The worst day of my life
January 21st, 2020 was the worst day of my life.
It's the day that I had to cut through my pain and shock and tell my two teenaged stepsons that their mom was dead.
For the better part of the year, I didn't even clearly remember the events of that day. Drowned by the flurry of activities one gets drowned in when your wife dies. Sedated by the constant drinking that helped me get to sleep at night. Stranded by the loneliness provoked by the global pandemic.
As summer rolled in, the activities and the sedation wore off. I started to remember. I remembered all the phone calls I made to her friends and family. I remember that each phone call was like a gunshot. I remember all the pain I was causing all around me. And I was powerless to take that pain away.
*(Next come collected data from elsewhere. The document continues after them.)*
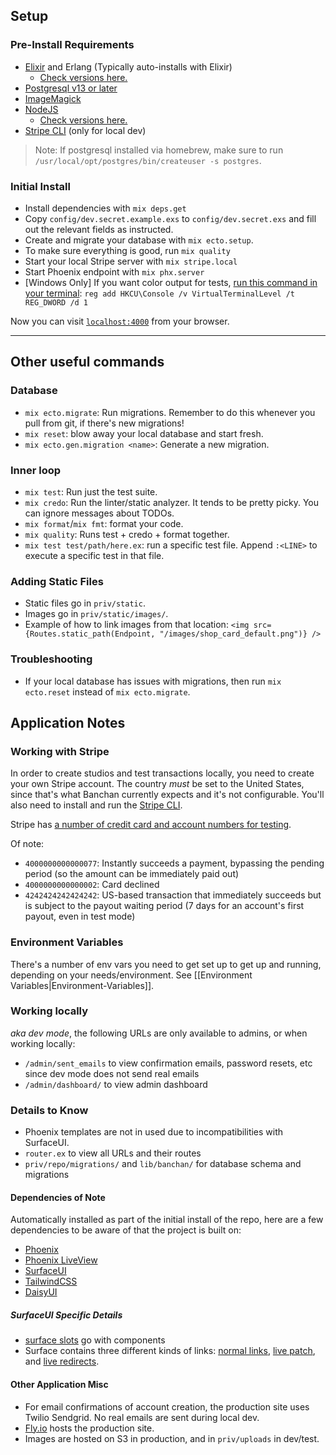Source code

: ## Setup

### Pre-Install Requirements
- [Elixir](https://elixir-lang.org/install.html) and Erlang (Typically auto-installs with Elixir)
  - [Check versions here.](https://github.com/digitalworkersguild/banchan/blob/main/Dockerfile#L15-L16)
- [Postgresql v13 or later](https://wiki.postgresql.org/wiki/Detailed_installation_guides)
- [ImageMagick](https://imagemagick.org/)
- [NodeJS](https://nodejs.org/en/download/)
  - [Check versions here.](https://github.com/digitalworkersguild/banchan/blob/main/Dockerfile#L27)
- [Stripe CLI](https://stripe.com/docs/stripe-cli) (only for local dev)

> Note: If postgresql installed via homebrew, make sure to run `/usr/local/opt/postgres/bin/createuser -s postgres`.

### Initial Install

- Install dependencies with `mix deps.get`
- Copy `config/dev.secret.example.exs` to `config/dev.secret.exs` and fill out the relevant fields as instructed.
- Create and migrate your database with `mix ecto.setup`.
- To make sure everything is good, run `mix quality`
- Start your local Stripe server with `mix stripe.local`
- Start Phoenix endpoint with `mix phx.server`
- [Windows Only] If you want color output for tests, [run this command in your terminal](https://hexdocs.pm/mix/1.13/Mix.Tasks.Test.html#module-coloring): `reg add HKCU\Console /v VirtualTerminalLevel /t REG_DWORD /d 1`

Now you can visit [`localhost:4000`](http://localhost:4000) from your browser.

***

## Other useful commands

### Database

- `mix ecto.migrate`: Run migrations. Remember to do this whenever you pull from git, if there's new migrations!
- `mix reset`: blow away your local database and start fresh.
- `mix ecto.gen.migration <name>`: Generate a new migration.

### Inner loop

- `mix test`: Run just the test suite.
- `mix credo`: Run the linter/static analyzer. It tends to be pretty picky. You can ignore messages about TODOs.
- `mix format`/`mix fmt`: format your code.
- `mix quality`: Runs test + credo + format together.
- `mix test test/path/here.ex`: run a specific test file. Append `:<LINE>` to execute a specific test in that file.

### Adding Static Files

- Static files go in `priv/static`.
- Images go in `priv/static/images/`.
- Example of how to link images from that location: `<img src={Routes.static_path(Endpoint, "/images/shop_card_default.png")} />`

### Troubleshooting

- If your local database has issues with migrations, then run `mix ecto.reset` instead of `mix ecto.migrate`.

## Application Notes

### Working with Stripe

In order to create studios and test transactions locally, you need to create your own Stripe account. The country _must_ be set to the United States, since that's what Banchan currently expects and it's not configurable. You'll also need to install and run the [Stripe CLI](https://stripe.com/docs/stripe-cli).

Stripe has [a number of credit card and account numbers for testing](https://stripe.com/docs/testing).

Of note:

* `4000000000000077`: Instantly succeeds a payment, bypassing the pending period (so the amount can be immediately paid out)
* `4000000000000002`: Card declined
* `4242424242424242`: US-based transaction that immediately succeeds but is subject to the payout waiting period (7 days for an account's first payout, even in test mode)

### Environment Variables

There's a number of env vars you need to get set up to get up and running, depending on your needs/environment. See [[Environment Variables|Environment-Variables]].

### Working locally 

_aka dev mode_, the following URLs are only available to admins, or when working locally:

- `/admin/sent_emails` to view confirmation emails, password resets, etc since dev mode does not send real emails
- `/admin/dashboard/` to view admin dashboard

### Details to Know 

- Phoenix templates are not in used due to incompatibilities with SurfaceUI.
- `router.ex` to view all URLs and their routes
- `priv/repo/migrations/` and `lib/banchan/` for database schema and migrations

#### Dependencies of Note

Automatically installed as part of the initial install of the repo, here are a few dependencies to be aware of that the project is built on:

- [Phoenix](https://www.phoenixframework.org/)
- [Phoenix LiveView](https://hexdocs.pm/phoenix_live_view)
- [SurfaceUI](https://surface-ui.org/)
- [TailwindCSS](https://tailwindcss.com/)
- [DaisyUI](https://daisyui.com)

##### SurfaceUI Specific Details 

- [surface slots](https://surface-ui.org/slots) go with components
- Surface contains three different kinds of links: [normal links](https://surface-ui.org/builtincomponents/Link), [live patch](https://surface-ui.org/builtincomponents/LivePatch), and [live redirects](https://surface-ui.org/builtincomponents/LiveRedirect).

#### Other Application Misc

- For email confirmations of account creation, the production site uses Twilio Sendgrid. No real emails are sent during local dev.
- [Fly.io](https://fly.io) hosts the production site.
- Images are hosted on S3 in production, and in `priv/uploads` in dev/test.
Hindsight tells me today that all the people that I talked to at that moment. The first friend I texted before I knew how serious it was. My brother who jumped into his car and started driving the minute I hung up. The friends and family members whose lives I transformed with only a few words. And of course, the boys who were in for such a profoundly strange year. These are all the people that rallied around and gave me the resilience to be here one year later.
The day that Virginie died is not something I want to celebrate or commemorate. But it is something I need to exorcise. Over the past year, many things have been excruciating. But none so painful as the constant flashbacks from that moment. I have to get over that because it turns-out: For all the pain that I have inflicted, all that came back in return is love.